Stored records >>
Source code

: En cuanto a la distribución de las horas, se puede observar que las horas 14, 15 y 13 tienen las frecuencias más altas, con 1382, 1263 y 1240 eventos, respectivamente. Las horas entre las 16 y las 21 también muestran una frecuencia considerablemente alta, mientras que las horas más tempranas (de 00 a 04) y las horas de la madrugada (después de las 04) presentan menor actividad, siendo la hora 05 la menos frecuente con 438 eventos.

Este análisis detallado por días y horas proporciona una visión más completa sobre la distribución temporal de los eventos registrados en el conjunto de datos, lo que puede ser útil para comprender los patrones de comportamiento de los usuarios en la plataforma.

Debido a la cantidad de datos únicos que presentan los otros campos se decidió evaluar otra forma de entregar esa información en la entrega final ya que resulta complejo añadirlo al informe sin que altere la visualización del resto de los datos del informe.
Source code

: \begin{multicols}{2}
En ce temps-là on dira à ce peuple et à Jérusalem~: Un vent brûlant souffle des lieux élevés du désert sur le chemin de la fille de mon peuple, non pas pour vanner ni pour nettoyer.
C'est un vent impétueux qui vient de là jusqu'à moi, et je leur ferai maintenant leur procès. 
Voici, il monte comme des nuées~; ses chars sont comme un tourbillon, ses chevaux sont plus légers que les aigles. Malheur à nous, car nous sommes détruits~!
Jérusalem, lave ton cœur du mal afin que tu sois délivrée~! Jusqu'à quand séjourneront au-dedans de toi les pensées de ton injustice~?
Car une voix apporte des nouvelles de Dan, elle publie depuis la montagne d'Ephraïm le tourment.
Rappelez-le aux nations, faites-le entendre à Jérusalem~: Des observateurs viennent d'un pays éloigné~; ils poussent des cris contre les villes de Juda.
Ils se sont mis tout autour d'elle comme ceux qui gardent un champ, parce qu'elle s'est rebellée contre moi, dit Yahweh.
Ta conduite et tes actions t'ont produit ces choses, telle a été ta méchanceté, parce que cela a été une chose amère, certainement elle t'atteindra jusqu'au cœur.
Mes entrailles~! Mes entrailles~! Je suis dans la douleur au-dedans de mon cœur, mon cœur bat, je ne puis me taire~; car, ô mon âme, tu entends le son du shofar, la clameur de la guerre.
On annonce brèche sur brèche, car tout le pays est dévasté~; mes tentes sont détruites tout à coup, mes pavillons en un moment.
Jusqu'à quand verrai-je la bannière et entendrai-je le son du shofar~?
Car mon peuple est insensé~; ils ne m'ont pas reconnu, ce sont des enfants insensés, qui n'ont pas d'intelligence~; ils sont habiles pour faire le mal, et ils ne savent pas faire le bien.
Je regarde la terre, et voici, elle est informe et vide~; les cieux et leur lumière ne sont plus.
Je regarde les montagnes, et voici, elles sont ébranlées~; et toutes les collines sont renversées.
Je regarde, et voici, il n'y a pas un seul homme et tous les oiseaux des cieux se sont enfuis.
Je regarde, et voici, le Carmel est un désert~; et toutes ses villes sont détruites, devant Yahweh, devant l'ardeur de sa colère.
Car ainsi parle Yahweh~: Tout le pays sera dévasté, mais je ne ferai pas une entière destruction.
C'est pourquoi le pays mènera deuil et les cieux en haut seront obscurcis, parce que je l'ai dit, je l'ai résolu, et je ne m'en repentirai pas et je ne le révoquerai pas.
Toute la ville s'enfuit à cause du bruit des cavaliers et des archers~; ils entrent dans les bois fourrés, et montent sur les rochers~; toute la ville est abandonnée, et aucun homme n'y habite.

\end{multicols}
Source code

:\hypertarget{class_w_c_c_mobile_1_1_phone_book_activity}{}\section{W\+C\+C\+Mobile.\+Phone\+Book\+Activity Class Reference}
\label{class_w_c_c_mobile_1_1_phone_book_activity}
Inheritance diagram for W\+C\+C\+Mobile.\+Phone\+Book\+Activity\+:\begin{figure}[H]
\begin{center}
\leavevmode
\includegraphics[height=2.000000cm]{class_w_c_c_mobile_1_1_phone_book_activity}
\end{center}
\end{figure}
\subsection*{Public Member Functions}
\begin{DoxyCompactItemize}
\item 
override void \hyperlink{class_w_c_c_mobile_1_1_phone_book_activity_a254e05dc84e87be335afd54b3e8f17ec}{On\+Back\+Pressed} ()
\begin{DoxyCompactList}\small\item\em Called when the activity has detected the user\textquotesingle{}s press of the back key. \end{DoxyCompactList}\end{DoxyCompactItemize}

What you need to do >> Write down every record shown above precisely.

Result for this task >>
Source code

: En cuanto a la distribución de las horas, se puede observar que las horas 14, 15 y 13 tienen las frecuencias más altas, con 1382, 1263 y 1240 eventos, respectivamente. Las horas entre las 16 y las 21 también muestran una frecuencia considerablemente alta, mientras que las horas más tempranas (de 00 a 04) y las horas de la madrugada (después de las 04) presentan menor actividad, siendo la hora 05 la menos frecuente con 438 eventos.

Este análisis detallado por días y horas proporciona una visión más completa sobre la distribución temporal de los eventos registrados en el conjunto de datos, lo que puede ser útil para comprender los patrones de comportamiento de los usuarios en la plataforma.

Debido a la cantidad de datos únicos que presentan los otros campos se decidió evaluar otra forma de entregar esa información en la entrega final ya que resulta complejo añadirlo al informe sin que altere la visualización del resto de los datos del informe.
Source code

: \begin{multicols}{2}
En ce temps-là on dira à ce peuple et à Jérusalem~: Un vent brûlant souffle des lieux élevés du désert sur le chemin de la fille de mon peuple, non pas pour vanner ni pour nettoyer.
C'est un vent impétueux qui vient de là jusqu'à moi, et je leur ferai maintenant leur procès. 
Voici, il monte comme des nuées~; ses chars sont comme un tourbillon, ses chevaux sont plus légers que les aigles. Malheur à nous, car nous sommes détruits~!
Jérusalem, lave ton cœur du mal afin que tu sois délivrée~! Jusqu'à quand séjourneront au-dedans de toi les pensées de ton injustice~?
Car une voix apporte des nouvelles de Dan, elle publie depuis la montagne d'Ephraïm le tourment.
Rappelez-le aux nations, faites-le entendre à Jérusalem~: Des observateurs viennent d'un pays éloigné~; ils poussent des cris contre les villes de Juda.
Ils se sont mis tout autour d'elle comme ceux qui gardent un champ, parce qu'elle s'est rebellée contre moi, dit Yahweh.
Ta conduite et tes actions t'ont produit ces choses, telle a été ta méchanceté, parce que cela a été une chose amère, certainement elle t'atteindra jusqu'au cœur.
Mes entrailles~! Mes entrailles~! Je suis dans la douleur au-dedans de mon cœur, mon cœur bat, je ne puis me taire~; car, ô mon âme, tu entends le son du shofar, la clameur de la guerre.
On annonce brèche sur brèche, car tout le pays est dévasté~; mes tentes sont détruites tout à coup, mes pavillons en un moment.
Jusqu'à quand verrai-je la bannière et entendrai-je le son du shofar~?
Car mon peuple est insensé~; ils ne m'ont pas reconnu, ce sont des enfants insensés, qui n'ont pas d'intelligence~; ils sont habiles pour faire le mal, et ils ne savent pas faire le bien.
Je regarde la terre, et voici, elle est informe et vide~; les cieux et leur lumière ne sont plus.
Je regarde les montagnes, et voici, elles sont ébranlées~; et toutes les collines sont renversées.
Je regarde, et voici, il n'y a pas un seul homme et tous les oiseaux des cieux se sont enfuis.
Je regarde, et voici, le Carmel est un désert~; et toutes ses villes sont détruites, devant Yahweh, devant l'ardeur de sa colère.
Car ainsi parle Yahweh~: Tout le pays sera dévasté, mais je ne ferai pas une entière destruction.
C'est pourquoi le pays mènera deuil et les cieux en haut seront obscurcis, parce que je l'ai dit, je l'ai résolu, et je ne m'en repentirai pas et je ne le révoquerai pas.
Toute la ville s'enfuit à cause du bruit des cavaliers et des archers~; ils entrent dans les bois fourrés, et montent sur les rochers~; toute la ville est abandonnée, et aucun homme n'y habite.

\end{multicols}
Source code

:\hypertarget{class_w_c_c_mobile_1_1_phone_book_activity}{}\section{W\+C\+C\+Mobile.\+Phone\+Book\+Activity Class Reference}
\label{class_w_c_c_mobile_1_1_phone_book_activity}
Inheritance diagram for W\+C\+C\+Mobile.\+Phone\+Book\+Activity\+:\begin{figure}[H]
\begin{center}
\leavevmode
\includegraphics[height=2.000000cm]{class_w_c_c_mobile_1_1_phone_book_activity}
\end{center}
\end{figure}
\subsection*{Public Member Functions}
\begin{DoxyCompactItemize}
\item 
override void \hyperlink{class_w_c_c_mobile_1_1_phone_book_activity_a254e05dc84e87be335afd54b3e8f17ec}{On\+Back\+Pressed} ()
\begin{DoxyCompactList}\small\item\em Called when the activity has detected the user\textquotesingle{}s press of the back key. \end{DoxyCompactList}\end{DoxyCompactItemize}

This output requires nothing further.